Goal of the exercise ▸ Only the lines below starting at the one that contains "with various cloud providers." and ending at the one that contains "The Application Development Platform helps" are to be reproduced, exactly and with both ends kept.

[Rendered images with source text]
================

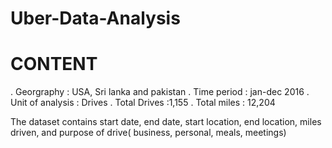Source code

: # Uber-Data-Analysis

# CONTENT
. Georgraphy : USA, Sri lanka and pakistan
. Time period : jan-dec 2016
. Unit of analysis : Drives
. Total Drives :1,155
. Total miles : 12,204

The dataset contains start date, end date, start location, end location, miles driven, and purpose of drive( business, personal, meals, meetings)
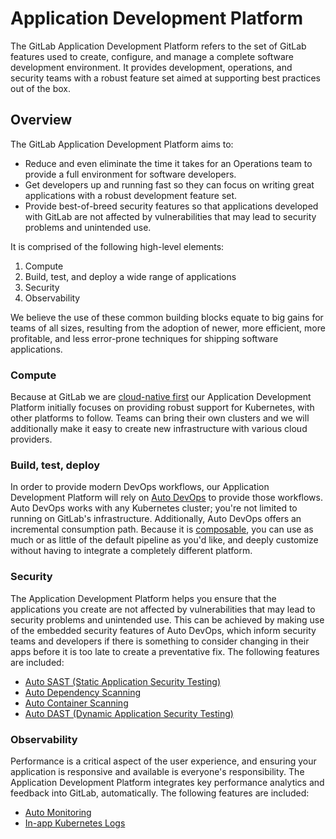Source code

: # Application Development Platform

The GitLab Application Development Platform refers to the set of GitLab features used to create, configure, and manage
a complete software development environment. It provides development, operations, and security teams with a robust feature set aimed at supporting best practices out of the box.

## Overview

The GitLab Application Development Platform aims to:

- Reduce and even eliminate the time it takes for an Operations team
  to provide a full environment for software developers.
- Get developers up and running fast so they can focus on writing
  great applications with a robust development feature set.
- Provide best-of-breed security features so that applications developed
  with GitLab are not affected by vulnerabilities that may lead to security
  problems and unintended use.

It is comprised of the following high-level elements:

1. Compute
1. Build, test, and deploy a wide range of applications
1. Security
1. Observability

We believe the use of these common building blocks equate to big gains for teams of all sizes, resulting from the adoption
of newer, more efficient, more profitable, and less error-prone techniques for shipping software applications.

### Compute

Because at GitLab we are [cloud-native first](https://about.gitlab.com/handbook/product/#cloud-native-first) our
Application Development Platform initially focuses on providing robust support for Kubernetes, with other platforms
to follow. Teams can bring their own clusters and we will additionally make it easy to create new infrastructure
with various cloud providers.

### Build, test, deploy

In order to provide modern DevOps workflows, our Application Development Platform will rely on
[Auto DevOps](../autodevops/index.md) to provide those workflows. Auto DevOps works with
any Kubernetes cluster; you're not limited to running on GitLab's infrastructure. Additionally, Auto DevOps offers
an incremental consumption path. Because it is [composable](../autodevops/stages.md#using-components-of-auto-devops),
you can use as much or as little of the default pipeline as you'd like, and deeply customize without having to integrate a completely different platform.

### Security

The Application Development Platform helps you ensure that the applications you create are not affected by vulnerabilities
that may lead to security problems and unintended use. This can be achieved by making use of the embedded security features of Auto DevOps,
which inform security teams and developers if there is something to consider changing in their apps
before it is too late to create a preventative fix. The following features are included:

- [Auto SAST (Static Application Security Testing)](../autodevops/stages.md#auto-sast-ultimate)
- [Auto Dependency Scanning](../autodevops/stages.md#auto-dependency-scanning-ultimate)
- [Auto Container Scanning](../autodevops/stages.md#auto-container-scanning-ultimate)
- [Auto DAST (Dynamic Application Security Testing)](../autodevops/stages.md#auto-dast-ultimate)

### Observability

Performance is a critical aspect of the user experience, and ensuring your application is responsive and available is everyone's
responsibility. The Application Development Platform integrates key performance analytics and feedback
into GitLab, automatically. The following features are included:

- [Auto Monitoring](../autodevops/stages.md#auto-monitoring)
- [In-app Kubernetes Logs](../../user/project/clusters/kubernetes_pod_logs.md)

================

Task result ▸
with various cloud providers.

### Build, test, deploy

In order to provide modern DevOps workflows, our Application Development Platform will rely on
[Auto DevOps](../autodevops/index.md) to provide those workflows. Auto DevOps works with
any Kubernetes cluster; you're not limited to running on GitLab's infrastructure. Additionally, Auto DevOps offers
an incremental consumption path. Because it is [composable](../autodevops/stages.md#using-components-of-auto-devops),
you can use as much or as little of the default pipeline as you'd like, and deeply customize without having to integrate a completely different platform.

### Security

The Application Development Platform helps you ensure that the applications you create are not affected by vulnerabilities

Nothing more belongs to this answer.